Clinton Township meets with PennDOT to address Route 228 issues
CLINTON TWP — Supervisors held a special public meeting on Monday, Aug. 28 to address ongoing public issues and concerns with PennDOT’s Route 228 widening project, which has been in the works since 2021.
The affected section of Route 228 stretches from a roundabout at Saxonburg Boulevard in Clinton Township to the intersection of Sarver Road and Ekastown Road in Buffalo Township. Plans are to widen the section from 10-foot wide lanes and 3-foot shoulders to 11-foot lanes and 4-foot shoulders.
The project was announced in February 2021, and construction initially was expected to start this fall. In the intervening time, both sides realized this was easier said than done.
“As time continued and a lot of surveying was being completed, there was just some confusion of what’s going on,” said board chairperson Kathy Allen.
During Monday’s meeting, both residents and the board of supervisors brought up some safety concerns motorists have faced along, or close to, the affected section of Route 228. Chief among them are bends on Brewer Road and near Armstrong Farms, which Allen considered dangerous.
“You have to remember that these roads were created 100-plus years ago, and there were horses and buggies and Model T Fords on them,” Allen said.
State Route 228 is the main east/west road running through Clinton and Buffalo townships.
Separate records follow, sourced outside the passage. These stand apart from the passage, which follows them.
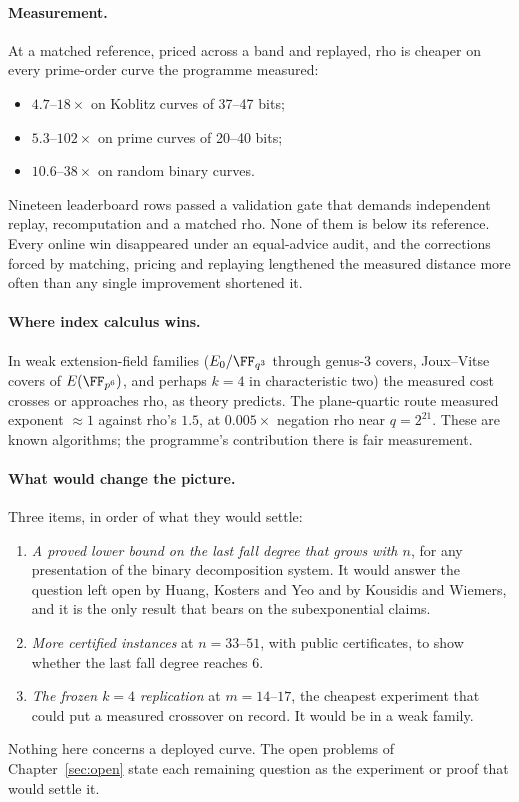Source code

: \paragraph{Measurement.} At a matched reference, priced across a band and
replayed, rho is cheaper on every prime-order curve the programme measured:
\begin{itemize}
\item $4.7$--$18\times$ on Koblitz curves of 37--47 bits;
\item $5.3$--$102\times$ on prime curves of 20--40 bits;
\item $10.6$--$38\times$ on random binary curves.
\end{itemize}
Nineteen leaderboard rows passed a validation gate that demands independent
replay, recomputation and a matched rho. None of them is below its
reference. Every online win disappeared under an equal-advice audit, and
the corrections forced by matching, pricing and replaying lengthened the
measured distance more often than any single improvement shortened it.

\paragraph{Where index calculus wins.} In weak extension-field families
($E_0/\FF_{q^3}$ through genus-3 covers, Joux--Vitse covers of
$E(\FF_{p^6})$, and perhaps $k=4$ in characteristic two) the measured cost
crosses or approaches rho, as theory predicts. The plane-quartic route
measured exponent $\approx1$ against rho's $1.5$, at $0.005\times$ negation
rho near $q=2^{21}$. These are known algorithms; the programme's
contribution there is fair measurement.

\paragraph{What would change the picture.} Three items, in order of what
they would settle:
\begin{enumerate}
\item \emph{A proved lower bound on the last fall degree that grows with
  $n$}, for any presentation of the binary decomposition system. It would
  answer the question left open by Huang, Kosters and Yeo and by
  Kousidis and Wiemers, and it is the only result that bears on the
  subexponential claims.
\item \emph{More certified instances} at $n=33$--$51$, with public
  certificates, to show whether the last fall degree reaches 6.
\item \emph{The frozen $k=4$ replication} at $m=14$--$17$, the cheapest
  experiment that could put a measured crossover on record. It would be
  in a weak family.
\end{enumerate}
Nothing here concerns a deployed curve. The open problems of
Chapter~\ref{sec:open} state each remaining question as the experiment or
proof that would settle it.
In Clinton Township, it is surrounded by a Corridor Preservation Zone, which serves as a transitional zone between the agricultural and residential districts.
Per the zoning ordinance, the CPZ aims “to prevent the encroachment of future development upon existing rights of way for major transportation corridors within the township.”
PennDOT is in the process of acquiring “right of way”, a.k.a. land rights, along the soon-to-be-widened highway.
Representatives from PennDOT expressed hope that this step would be completed by spring 2024, allowing them to start advertising for bids that October. At this rate, construction would start by spring 2025.
“Clinton Township’s supervisors would just like PennDOT to continue their communications with us and just give us an update, which is what they’ve done,” Allen said.